* _Instructions for the task_: Please retype the entries below word for word, passing over every picture.

Pictures paired with source code:
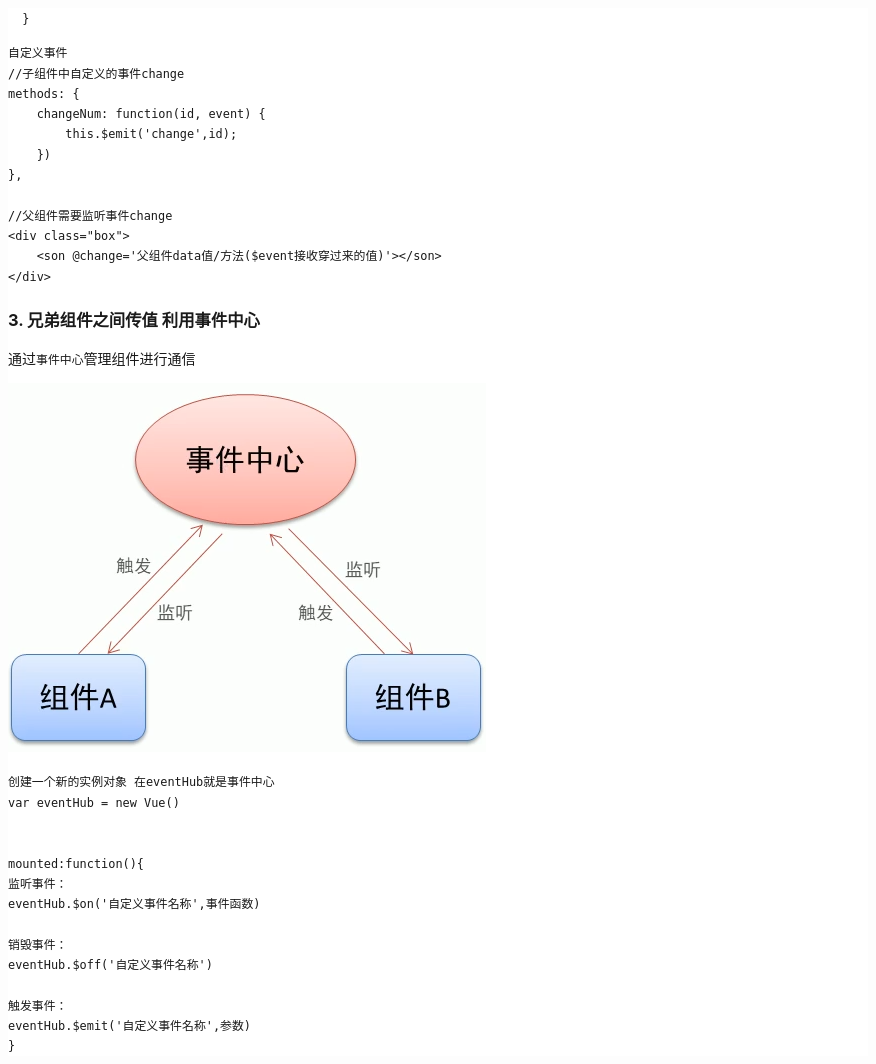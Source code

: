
 ```
  }
```



```
自定义事件
//子组件中自定义的事件change
methods: {
	changeNum: function(id, event) {
		this.$emit('change',id);
  	})
},

//父组件需要监听事件change
<div class="box">
	<son @change='父组件data值/方法($event接收穿过来的值)'></son>
</div>
```





### 3.  兄弟组件之间传值 利用事件中心

通过`事件中心`管理组件进行通信

![](00-常用文件/images/Vue组件间的传值.PNG)

```
创建一个新的实例对象 在eventHub就是事件中心
var eventHub = new Vue()


mounted:function(){
监听事件：
eventHub.$on('自定义事件名称',事件函数)

销毁事件：
eventHub.$off('自定义事件名称')

触发事件：
eventHub.$emit('自定义事件名称',参数)
}
```
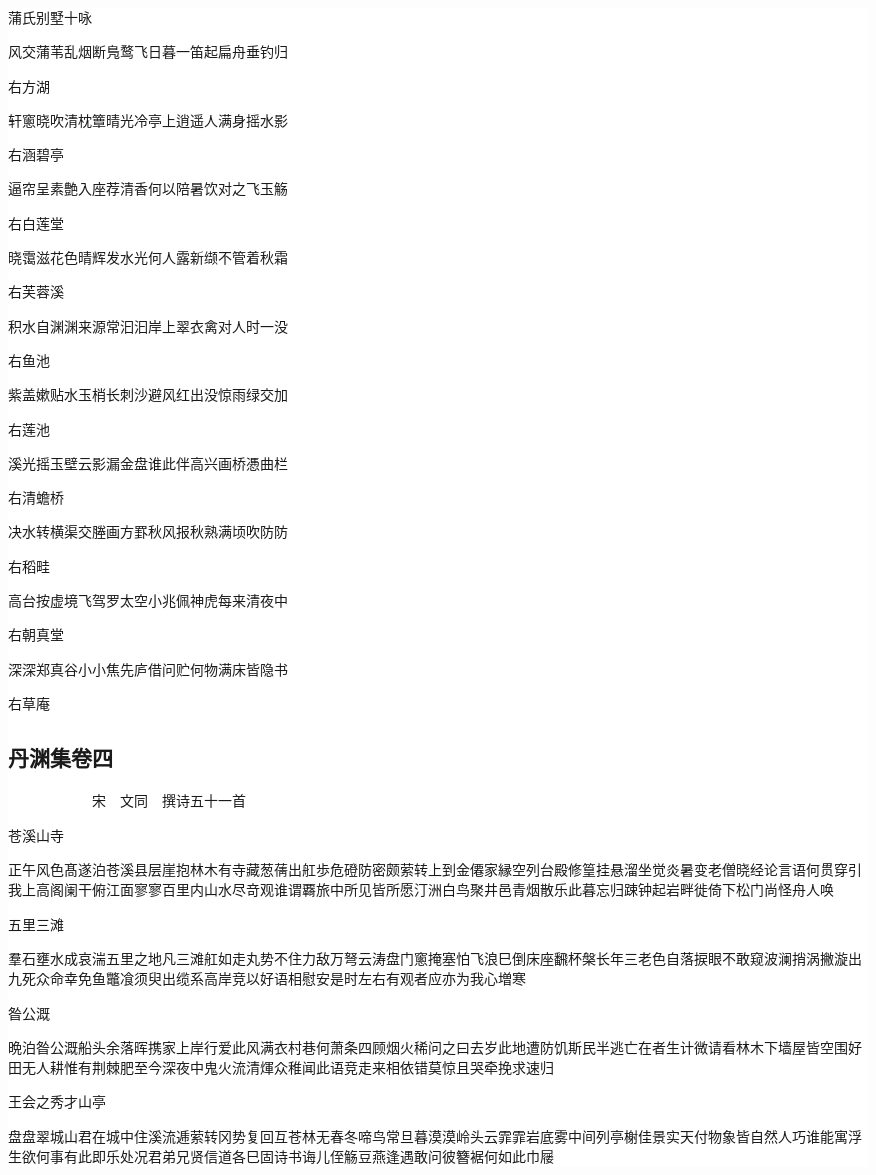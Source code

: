 蒲氏别墅十咏  

风交蒲苇乱烟断鳬鹜飞日暮一笛起扁舟垂钓归  

右方湖  

轩窻晓吹清枕簟晴光冷亭上逍遥人满身摇水影  

右涵碧亭  

逼帘呈素艶入座荐清香何以陪暑饮对之飞玉觞  

右白莲堂  

晓霭滋花色晴辉发水光何人露新缬不管着秋霜  

右芙蓉溪  

积水自渊渊来源常汩汩岸上翠衣禽对人时一没  

右鱼池  

紫盖嫰贴水玉梢长刺沙避风红出没惊雨绿交加  

右莲池  

溪光摇玉壁云影漏金盘谁此伴高兴画桥慿曲栏  

右清蟾桥  

决水转横渠交塍画方罫秋风报秋熟满顷吹防防  

右稻畦  

高台按虚境飞驾罗太空小兆佩神虎每来清夜中  

右朝真堂  

深深郑真谷小小焦先庐借问贮何物满床皆隐书  

右草庵  

## 丹渊集卷四

　　　　　　宋　文同　撰诗五十一首  

苍溪山寺  

正午风色髙遂泊苍溪县层崖抱林木有寺藏葱蒨出舡歩危磴防密颇萦转上到金僊家縁空列台殿修篁挂悬溜坐觉炎暑变老僧晓经论言语何贯穿引我上高阁阑干俯江面寥寥百里内山水尽竒观谁谓覉旅中所见皆所愿汀洲白鸟聚井邑青烟散乐此暮忘归踈钟起岩畔徙倚下松门尚怪舟人唤  

五里三滩  

羣石壅水成哀湍五里之地凡三滩舡如走丸势不住力敌万弩云涛盘门窻掩塞怕飞浪巳倒床座飜杯槃长年三老色自落捩眼不敢窥波澜捎涡撇漩出九死众命幸免鱼鼈飡须臾出缆系高岸竞以好语相慰安是时左右有观者应亦为我心増寒  

昝公溉  

晩泊昝公溉船头余落晖携家上岸行爱此风满衣村巷何萧条四顾烟火稀问之曰去岁此地遭防饥斯民半逃亡在者生计微请看林木下墙屋皆空围好田无人耕惟有荆棘肥至今深夜中鬼火流清煇众稚闻此语竞走来相依错莫惊且哭牵挽求速归  

王会之秀才山亭  

盘盘翠城山君在城中住溪流逓萦转冈势复回互苍林无春冬啼鸟常旦暮漠漠岭头云霏霏岩底雾中间列亭榭佳景实天付物象皆自然人巧谁能寓浮生欲何事有此即乐处况君弟兄贤信道各巳固诗书诲儿侄觞豆燕逢遇敢问彼簪裾何如此巾屦  
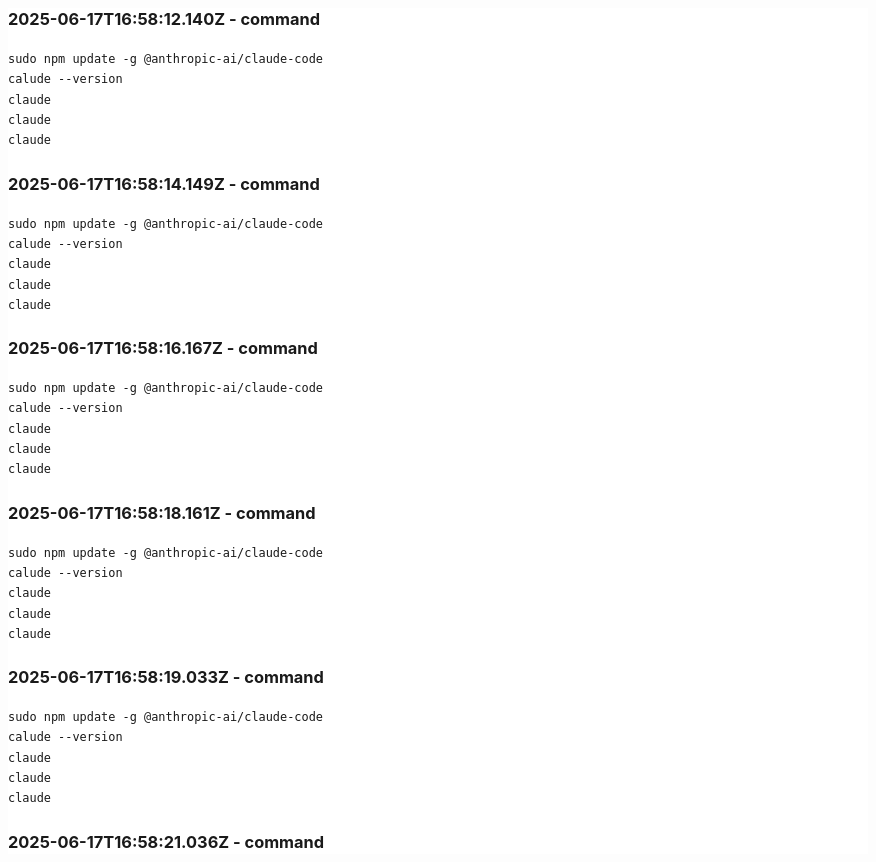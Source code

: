 
### 2025-06-17T16:58:12.140Z - command

```
sudo npm update -g @anthropic-ai/claude-code
calude --version
claude
claude 
claude
```


### 2025-06-17T16:58:14.149Z - command

```
sudo npm update -g @anthropic-ai/claude-code
calude --version
claude
claude 
claude
```


### 2025-06-17T16:58:16.167Z - command

```
sudo npm update -g @anthropic-ai/claude-code
calude --version
claude
claude 
claude
```


### 2025-06-17T16:58:18.161Z - command

```
sudo npm update -g @anthropic-ai/claude-code
calude --version
claude
claude 
claude
```


### 2025-06-17T16:58:19.033Z - command

```
sudo npm update -g @anthropic-ai/claude-code
calude --version
claude
claude 
claude
```


### 2025-06-17T16:58:21.036Z - command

* _Result of the exercise_:
Source code

:
 ```
  }
```



```
自定义事件
//子组件中自定义的事件change
methods: {
	changeNum: function(id, event) {
		this.$emit('change',id);
  	})
},

//父组件需要监听事件change
<div class="box">
	<son @change='父组件data值/方法($event接收穿过来的值)'></son>
</div>
```





### 3.  兄弟组件之间传值 利用事件中心

通过`事件中心`管理组件进行通信

![](00-常用文件/images/Vue组件间的传值.PNG)

```
创建一个新的实例对象 在eventHub就是事件中心
var eventHub = new Vue()


mounted:function(){
监听事件：
eventHub.$on('自定义事件名称',事件函数)

销毁事件：
eventHub.$off('自定义事件名称')

触发事件：
eventHub.$emit('自定义事件名称',参数)
}
```
Source code

: 蒲氏别墅十咏  

风交蒲苇乱烟断鳬鹜飞日暮一笛起扁舟垂钓归  

右方湖  

轩窻晓吹清枕簟晴光冷亭上逍遥人满身摇水影  

右涵碧亭  

逼帘呈素艶入座荐清香何以陪暑饮对之飞玉觞  

右白莲堂  

晓霭滋花色晴辉发水光何人露新缬不管着秋霜  

右芙蓉溪  

积水自渊渊来源常汩汩岸上翠衣禽对人时一没  

右鱼池  

紫盖嫰贴水玉梢长刺沙避风红出没惊雨绿交加  

右莲池  

溪光摇玉壁云影漏金盘谁此伴高兴画桥慿曲栏  

右清蟾桥  

决水转横渠交塍画方罫秋风报秋熟满顷吹防防  

右稻畦  

高台按虚境飞驾罗太空小兆佩神虎每来清夜中  

右朝真堂  

深深郑真谷小小焦先庐借问贮何物满床皆隐书  

右草庵  

## 丹渊集卷四

　　　　　　宋　文同　撰诗五十一首  

苍溪山寺  

正午风色髙遂泊苍溪县层崖抱林木有寺藏葱蒨出舡歩危磴防密颇萦转上到金僊家縁空列台殿修篁挂悬溜坐觉炎暑变老僧晓经论言语何贯穿引我上高阁阑干俯江面寥寥百里内山水尽竒观谁谓覉旅中所见皆所愿汀洲白鸟聚井邑青烟散乐此暮忘归踈钟起岩畔徙倚下松门尚怪舟人唤  

五里三滩  

羣石壅水成哀湍五里之地凡三滩舡如走丸势不住力敌万弩云涛盘门窻掩塞怕飞浪巳倒床座飜杯槃长年三老色自落捩眼不敢窥波澜捎涡撇漩出九死众命幸免鱼鼈飡须臾出缆系高岸竞以好语相慰安是时左右有观者应亦为我心増寒  

昝公溉  

晩泊昝公溉船头余落晖携家上岸行爱此风满衣村巷何萧条四顾烟火稀问之曰去岁此地遭防饥斯民半逃亡在者生计微请看林木下墙屋皆空围好田无人耕惟有荆棘肥至今深夜中鬼火流清煇众稚闻此语竞走来相依错莫惊且哭牵挽求速归  

王会之秀才山亭  

盘盘翠城山君在城中住溪流逓萦转冈势复回互苍林无春冬啼鸟常旦暮漠漠岭头云霏霏岩底雾中间列亭榭佳景实天付物象皆自然人巧谁能寓浮生欲何事有此即乐处况君弟兄贤信道各巳固诗书诲儿侄觞豆燕逢遇敢问彼簪裾何如此巾屦  
Source code

: 
### 2025-06-17T16:58:12.140Z - command

```
sudo npm update -g @anthropic-ai/claude-code
calude --version
claude
claude 
claude
```


### 2025-06-17T16:58:14.149Z - command

```
sudo npm update -g @anthropic-ai/claude-code
calude --version
claude
claude 
claude
```


### 2025-06-17T16:58:16.167Z - command

```
sudo npm update -g @anthropic-ai/claude-code
calude --version
claude
claude 
claude
```


### 2025-06-17T16:58:18.161Z - command

```
sudo npm update -g @anthropic-ai/claude-code
calude --version
claude
claude 
claude
```


### 2025-06-17T16:58:19.033Z - command

```
sudo npm update -g @anthropic-ai/claude-code
calude --version
claude
claude 
claude
```


### 2025-06-17T16:58:21.036Z - command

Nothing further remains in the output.